(Materials provided Opens)

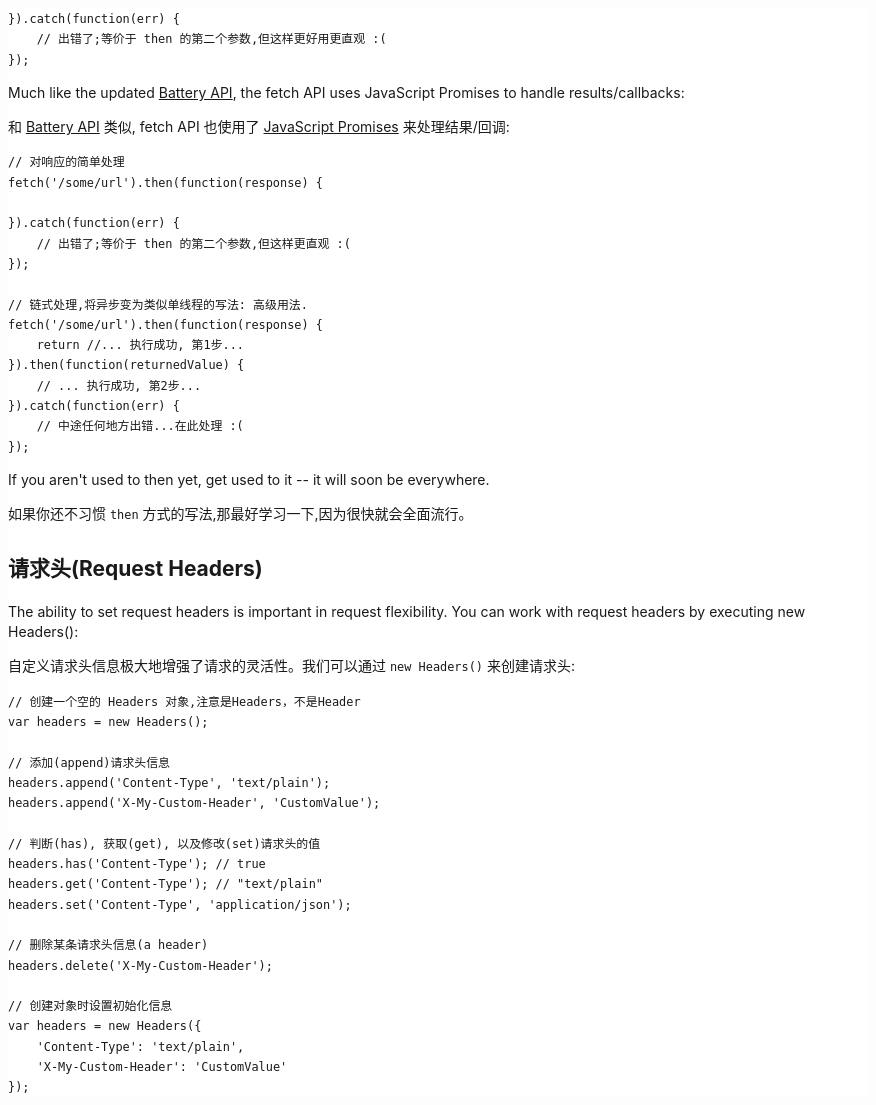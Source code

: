 	}).catch(function(err) {
		// 出错了;等价于 then 的第二个参数,但这样更好用更直观 :(
	});


Much like the updated [Battery API](https://davidwalsh.name/javascript-battery-api), the fetch API uses JavaScript Promises to handle results/callbacks:

和 [Battery API](https://davidwalsh.name/javascript-battery-api) 类似, fetch API 也使用了 [JavaScript Promises](https://davidwalsh.name/promises) 来处理结果/回调:


	// 对响应的简单处理
	fetch('/some/url').then(function(response) {
		
	}).catch(function(err) {
		// 出错了;等价于 then 的第二个参数,但这样更直观 :(
	});
	
	// 链式处理,将异步变为类似单线程的写法: 高级用法.
	fetch('/some/url').then(function(response) {
		return //... 执行成功, 第1步...
	}).then(function(returnedValue) {
		// ... 执行成功, 第2步...
	}).catch(function(err) {
		// 中途任何地方出错...在此处理 :( 
	});


If you aren't used to then yet, get used to it -- it will soon be everywhere.

如果你还不习惯 `then` 方式的写法,那最好学习一下,因为很快就会全面流行。



## 请求头(Request Headers)


The ability to set request headers is important in request flexibility. You can work with request headers by executing new Headers():

自定义请求头信息极大地增强了请求的灵活性。我们可以通过 `new Headers()` 来创建请求头:


	// 创建一个空的 Headers 对象,注意是Headers，不是Header
	var headers = new Headers();
	
	// 添加(append)请求头信息
	headers.append('Content-Type', 'text/plain');
	headers.append('X-My-Custom-Header', 'CustomValue');
	
	// 判断(has), 获取(get), 以及修改(set)请求头的值
	headers.has('Content-Type'); // true
	headers.get('Content-Type'); // "text/plain"
	headers.set('Content-Type', 'application/json');
	
	// 删除某条请求头信息(a header)
	headers.delete('X-My-Custom-Header');
	
	// 创建对象时设置初始化信息
	var headers = new Headers({
		'Content-Type': 'text/plain',
		'X-My-Custom-Header': 'CustomValue'
	});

(Materials provided Closes)

The problem: Pick out the lines above containing the word "Content", then copy them.

Solution:
	headers.append('Content-Type', 'text/plain');
	headers.has('Content-Type'); // true
	headers.get('Content-Type'); // "text/plain"
	headers.set('Content-Type', 'application/json');
		'Content-Type': 'text/plain',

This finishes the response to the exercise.